Wollte ich eine Rede zum 250. Todestag Gottscheds halten, so musste ich, wenn ich der Tradition der Panegyrik folgte, gemäß den Regeln des genus demonstrativum4 bzw. der ‚epideiktischen Rede‘ die Aufmerksamkeit auf eine Leistung richten, deren Bedeutung es als plausibel erscheinen lässt, dass man sich auch in der Gegenwart daran erinnern soll und darf. Das schließt nicht aus, auch auf deren Grenzen hinzuweisen, denn in diesem Genus „kann die Person/der Gegenstand auf ein allgemein anerkanntes Ordnungsmodell oder Verhaltensideal verpflichtet werden, so daß sich Panegyrik und Kritik im Einzelfall durchaus vertragen“.5 Dieses Verhältnis von Panegyrik und Kritik, von laus und vituperatio,6 im Rahmen eines „Ordnungsmodells“ gilt es auch bei der Deutung von Gottscheds eigenen Reden im Auge zu behalten, und dabei bietet es sich an, sein Konzept von Redekunst mit alternativen Konzepten zu konfrontieren, die im 18. und im frühen 19. Jahrhundert formuliert worden sind: mit der – impliziten – Kritik an Gottscheds frühaufklärerischen Vorstellungen von der Wirkung der Rhetorik aus der Warte einer ‚selbstreflexiven Aufklärung‘,7 vorgeführt am Beispiel der in Christoph Martin Wielands Roman Geschichte des Agathon erzählten Versuche einer Redner-Figur, die trotz hoher moralischer Absichten und trotz exzellenter Redekunst ihre Ziele verfehlt (Kapitel II), und mit den Experimenten der Romantiker, mit denen sie angesichts des poetologischen Diskussionstandes um 1800 und der veränderten politischen Lage in der Zeit der Französischen Revolution und der Napoleonischen Kriege versucht haben, der Rhetorik einen neuen Platz im System der modernen bzw. ‚romantischen‘ Literatur zu erobern (Kapitel III und IV).

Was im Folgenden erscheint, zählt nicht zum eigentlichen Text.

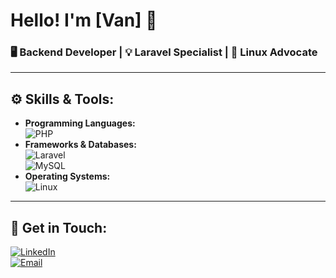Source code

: # Hello! I'm [Van] 👋
### 🖥️ Backend Developer | 💡 Laravel Specialist | 🐧 Linux Advocate

---

## ⚙️ Skills & Tools:
- **Programming Languages:**  
  ![PHP](https://img.shields.io/badge/PHP-777BB4?style=for-the-badge&logo=php&logoColor=white)
- **Frameworks & Databases:**  
  ![Laravel](https://img.shields.io/badge/Laravel-FF2D20?style=for-the-badge&logo=laravel&logoColor=white)  
  ![MySQL](https://img.shields.io/badge/MySQL-4479A1?style=for-the-badge&logo=mysql&logoColor=white)
- **Operating Systems:**  
  ![Linux](https://img.shields.io/badge/Linux-FCC624?style=for-the-badge&logo=linux&logoColor=black)

---

## 🔗 Get in Touch:
[![LinkedIn](https://img.shields.io/badge/LinkedIn-0A66C2?style=for-the-badge&logo=linkedin&logoColor=white)](www.linkedin.com/in/van-aslanian)  
[![Email](https://img.shields.io/badge/Email-D14836?style=for-the-badge&logo=gmail&logoColor=white)](mailto:aslanyanvanik@gmail.com)
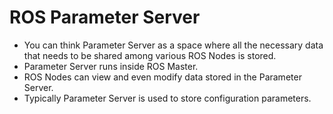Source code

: # ROS Parameter Server

* You can think Parameter Server as a space where all the necessary data that needs to be shared among various ROS Nodes is stored.
* Parameter Server runs inside ROS Master.
* ROS Nodes can view and even modify data stored in the Parameter Server.
* Typically Parameter Server is used to store configuration parameters.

Mein Zugang zu einer Darstellung des Wandels der Redekunst im 18. und im frühen 19. Jahrhundert ist ‚problemgeschichtlich‘,8 d. h. ich deute schon Gottscheds Theorie und Praxis der ‚Beredsamkeit‘ als Versuch einer Antwort auf längerfristige, im Grunde seit der Entstehung der Rhetorik im antiken Griechenland virulente Legitimationsprobleme unter den spezifischen politischen und gesellschaftlichen Bedingungen der Neuzeit, und dies innerhalb der Voraussetzungen, unter denen Diskurse der Aufklärung sich in Deutschland im 18. Jahrhundert verbreiten und durchsetzen konnten. Im Kontext des Wandels dieser Bedingungen – sowohl der Entwicklung der Diskurse von Aufklärung und Romantik selbst, als auch der geschichtlichen Ereignisse – lassen sich die verschiedenen Konzepte von Rhetorik als unterschiedliche „Antworttypen auf Langzeitprobleme“,9 deuten, und da die Arbeit in einer breitangelegten Analyse der Antworten von Autoren der Romantik bzw. aus dem Umfeld der Romantik münden wird, kann sie auch gelesen und verstanden werden als Teilbeitrag zur Diskussion über das Verhältnis von Aufklärung und Romantik.10
Schon die Tatsache, dass in den einschlägigen Texten immer wieder implizit und explizit auf die Rhetorik der Antike verwiesen wird, nicht nur im Hinblick auf die dort thesaurierten Regelwerke, sondern auch auf die schon in den antiken Texten formulierten Diskussionen über die damit verbundenen Probleme, zeigt deutlich genug, dass die Autoren des 18. Jahrhunderts ihre Bemühungen als Arbeit an langfristigen Problemen aufgefasst haben, die sozusagen seit der ‚Erfindung‘ der Rhetorik im Raum standen. Das zentrale Problem, das schon in Platons Kritik an der sophistischen Rhetorik im Dialog Gorgias diskutiert wird und das bis heute aktuell geblieben ist, ist die Rechtfertigung einer sprachlichen Technik, die im Verdacht steht, die Adressaten zur Annahme auch von unwahren, unvernünftigen und moralisch fragwürdigen Meinungen überreden zu können. Die Frage ist: Kann es eine Rhetorik im Dienst von Vernunft, Wahrheit und Moral geben? Und: Wie lässt sich eine solche Kunst der ‚vernünftigen‘ Überredung von verantwortungsloser Manipulation unterscheiden? Als Antwort auf die beunruhigende Erkenntnis, dass es sich um eine wertfreie sprachliche Technik handelt, wurde schon in der Antike die Vorstellung eines moralisch integren Redners (vir bonus) entwickelt, der den richtigen Gebrauch dieses nicht ungefährlichen Mittels und damit die Legitimität der Rhetorik garantieren sollte, und diese Vorstellung wird auch in den Texten des 18. Jahrhunderts in verschiedenen Varianten wieder aufgegriffen. Da in diesen Rechtfertigungsversuchen aber in der Regel nicht unterschieden wird, ob der vir bonus eine Tatsache oder eine ideale Norm ist, erweisen sie sich als wenig überzeugend. In Wielands Rhetorik-Kritik wird deren Scheitern denn auch offen zur Sprache gebracht.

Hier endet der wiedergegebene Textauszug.